START Material provided

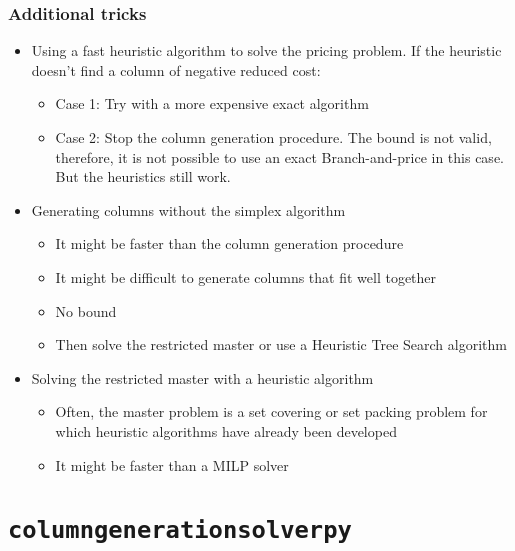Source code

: \documentclass[10pt]{beamer}
\begin{document}
\begin{frame}
  \frametitle{Additional tricks}

  \begin{itemize}
    \item Using a fast heuristic algorithm to solve the pricing problem. If the heuristic doesn't find a column of negative reduced cost:
      \begin{itemize}
        \item Case 1: Try with a more expensive exact algorithm
        \item Case 2: Stop the column generation procedure. The bound is not valid, therefore, it is not possible to use an exact Branch-and-price in this case. But the heuristics still work.
      \end{itemize}
    \item Generating columns without the simplex algorithm
      \begin{itemize}
        \item It might be faster than the column generation procedure
        \item It might be difficult to generate columns that fit well together
        \item No bound
        \item Then solve the restricted master or use a Heuristic Tree Search algorithm
      \end{itemize}
    \item Solving the restricted master with a heuristic algorithm
      \begin{itemize}
        \item Often, the master problem is a set covering or set packing problem for which heuristic algorithms have already been developed
        \item It might be faster than a MILP solver
      \end{itemize}
  \end{itemize}
\end{frame}

\section{\texttt{columngenerationsolverpy}}
\end{document}
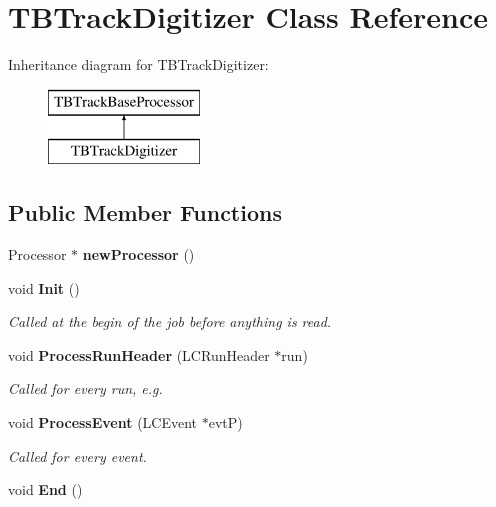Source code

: \section{T\-B\-Track\-Digitizer Class Reference}
\label{classTBTrackDigitizer}
Inheritance diagram for T\-B\-Track\-Digitizer\-:\begin{figure}[H]
\begin{center}
\leavevmode
\includegraphics[height=2.000000cm]{classTBTrackDigitizer}
\end{center}
\end{figure}
\subsection*{Public Member Functions}
\begin{DoxyCompactItemize}
\item 
Processor $\ast$ {\bfseries new\-Processor} ()\label{classTBTrackDigitizer_a9b01b1d99677e61a302f5062511fdf03}

\item 
void {\bf Init} ()
\begin{DoxyCompactList}\small\item\em Called at the begin of the job before anything is read. \end{DoxyCompactList}\item 
void {\bf Process\-Run\-Header} (L\-C\-Run\-Header $\ast$run)
\begin{DoxyCompactList}\small\item\em Called for every run, e.\-g. \end{DoxyCompactList}\item 
void {\bf Process\-Event} (L\-C\-Event $\ast$evt\-P)\label{classTBTrackDigitizer_a026ff71a374a92b9f6ace5b858273896}

\begin{DoxyCompactList}\small\item\em Called for every event. \end{DoxyCompactList}\item 
void {\bfseries End} ()\label{classTBTrackDigitizer_a0a87ca69cc91c18f86b8f980c5b4e793}

\end{DoxyCompactItemize}
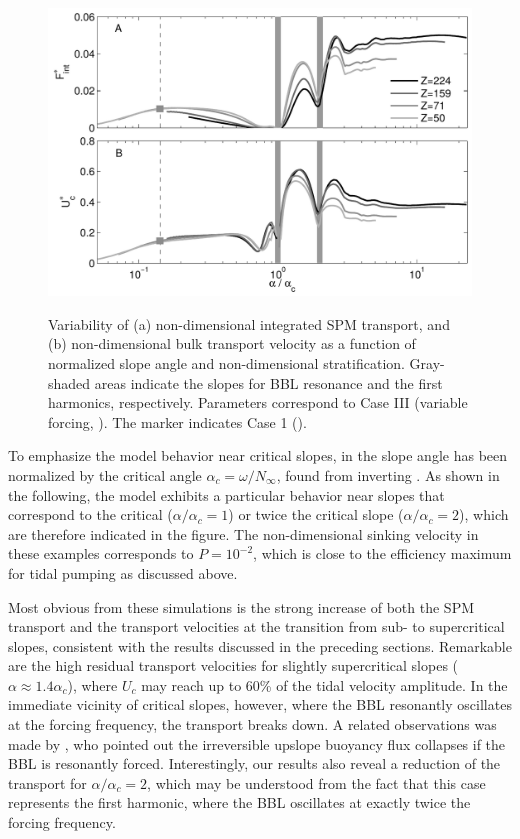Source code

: \begin{figure}[h]
  \noindent\includegraphics[width=29pc,angle=0]{bilder/alphasoscal.pdf}\\
  \caption{Variability of (a) non-dimensional integrated SPM
    transport, and (b) non-dimensional bulk transport velocity as a
    function of normalized slope angle and non-dimensional
    stratification. Gray-shaded areas indicate the slopes for BBL
    resonance and the first harmonics, respectively. Parameters
    correspond to Case III (variable forcing, ). The
    marker indicates Case 1 (). \label{alphavar} }
\end{figure}
To emphasize the model behavior near critical slopes, in
 the slope angle has been normalized by the critical
angle $\alpha_c = \omega/N_\infty$, found from inverting
. As shown in the following, the model exhibits a
particular behavior near slopes that correspond to the critical
($\alpha/\alpha_c = 1$) or twice the critical slope ($\alpha/\alpha_c
= 2$), which are therefore indicated in the figure. The
non-dimensional sinking velocity in these examples corresponds to
$P=10^{-2}$, which is close to the efficiency maximum for tidal
pumping as discussed above.

Most obvious from these simulations is the strong increase of both the
SPM transport and the transport velocities at the transition from sub-
to supercritical slopes, consistent with the results discussed in the
preceding sections. Remarkable are the high residual transport
velocities for slightly supercritical slopes ($\alpha \approx 1.4
\alpha_c$), where $U_c$ may reach up to 60\% of the tidal velocity
amplitude. In the immediate vicinity of critical slopes, however,
where the BBL resonantly oscillates at the forcing frequency, the
transport breaks down. A related observations was made by
\cite{UmlaufBurchard2011a}, who pointed out the irreversible upslope
buoyancy flux collapses if the BBL is resonantly
forced. Interestingly, our results also reveal a reduction of the
transport for $\alpha/\alpha_c=2$, which may be understood from the
fact that this case represents the first harmonic, where the BBL
oscillates at exactly twice the forcing frequency.

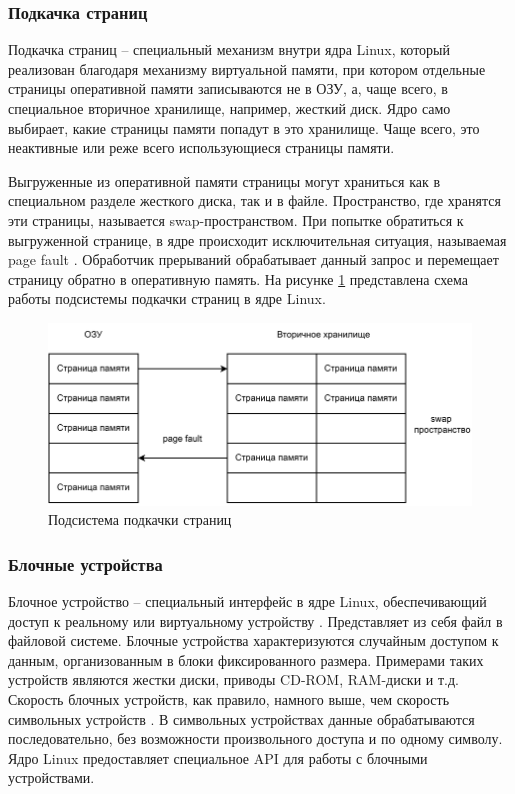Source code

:\subsubsection{Подкачка страниц}

Подкачка страниц -- специальный механизм внутри ядра Linux, который реализован благодаря механизму виртуальной памяти, при котором отдельные страницы оперативной памяти записываются не в ОЗУ, а, чаще всего, в специальное вторичное хранилище, например, жесткий диск. Ядро само выбирает, какие страницы памяти попадут в это хранилище. Чаще всего, это неактивные или реже всего использующиеся страницы памяти. 

Выгруженные из оперативной памяти страницы могут храниться как в специальном разделе жесткого диска, так и в файле. Пространство, где хранятся эти страницы, называется swap-пространством. При попытке обратиться к выгруженной странице, в ядре происходит исключительная ситуация, называемая page fault \cite{page-fault}. Обработчик прерываний обрабатывает данный запрос и перемещает страницу обратно в оперативную память. На рисунке \ref{fig:swap} представлена схема работы подсистемы подкачки страниц в ядре Linux.

\begin{figure}[h]
	\centering
	\includegraphics[width=\textwidth]{img/swap.pdf}
	\caption{Подсистема подкачки страниц}
	\label{fig:swap}
\end{figure}

\subsubsection{Блочные устройства}

Блочное устройство -- специальный интерфейс в ядре Linux, обеспечивающий доступ к реальному или виртуальному устройству \cite{block-devices}. Представляет из себя файл в файловой системе. Блочные устройства характеризуются случайным доступом к данным, организованным в блоки фиксированного размера. Примерами таких устройств являются жестки диски, приводы CD-ROM, RAM-диски и т.д. Скорость блочных устройств, как правило, намного выше, чем скорость символьных устройств \cite{character-devices}. В символьных устройствах данные обрабатываются последовательно, без возможности произвольного доступа и по одному символу. Ядро Linux предоставляет специальное API для работы с блочными устройствами.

END Material provided

Aim of the exercise: Within the listing above, locate the line containing "resonance and the" and the line containing "non-dimensional sinking velocity". Reproduce those two lines and all lines between them exactly, with nothing added.

Solution to the problem:
    resonance and the first harmonics, respectively. Parameters
    correspond to Case III (variable forcing, ). The
    marker indicates Case 1 (). \label{alphavar} }
\end{figure}
To emphasize the model behavior near critical slopes, in
 the slope angle has been normalized by the critical
angle $\alpha_c = \omega/N_\infty$, found from inverting
. As shown in the following, the model exhibits a
particular behavior near slopes that correspond to the critical
($\alpha/\alpha_c = 1$) or twice the critical slope ($\alpha/\alpha_c
= 2$), which are therefore indicated in the figure. The
non-dimensional sinking velocity in these examples corresponds to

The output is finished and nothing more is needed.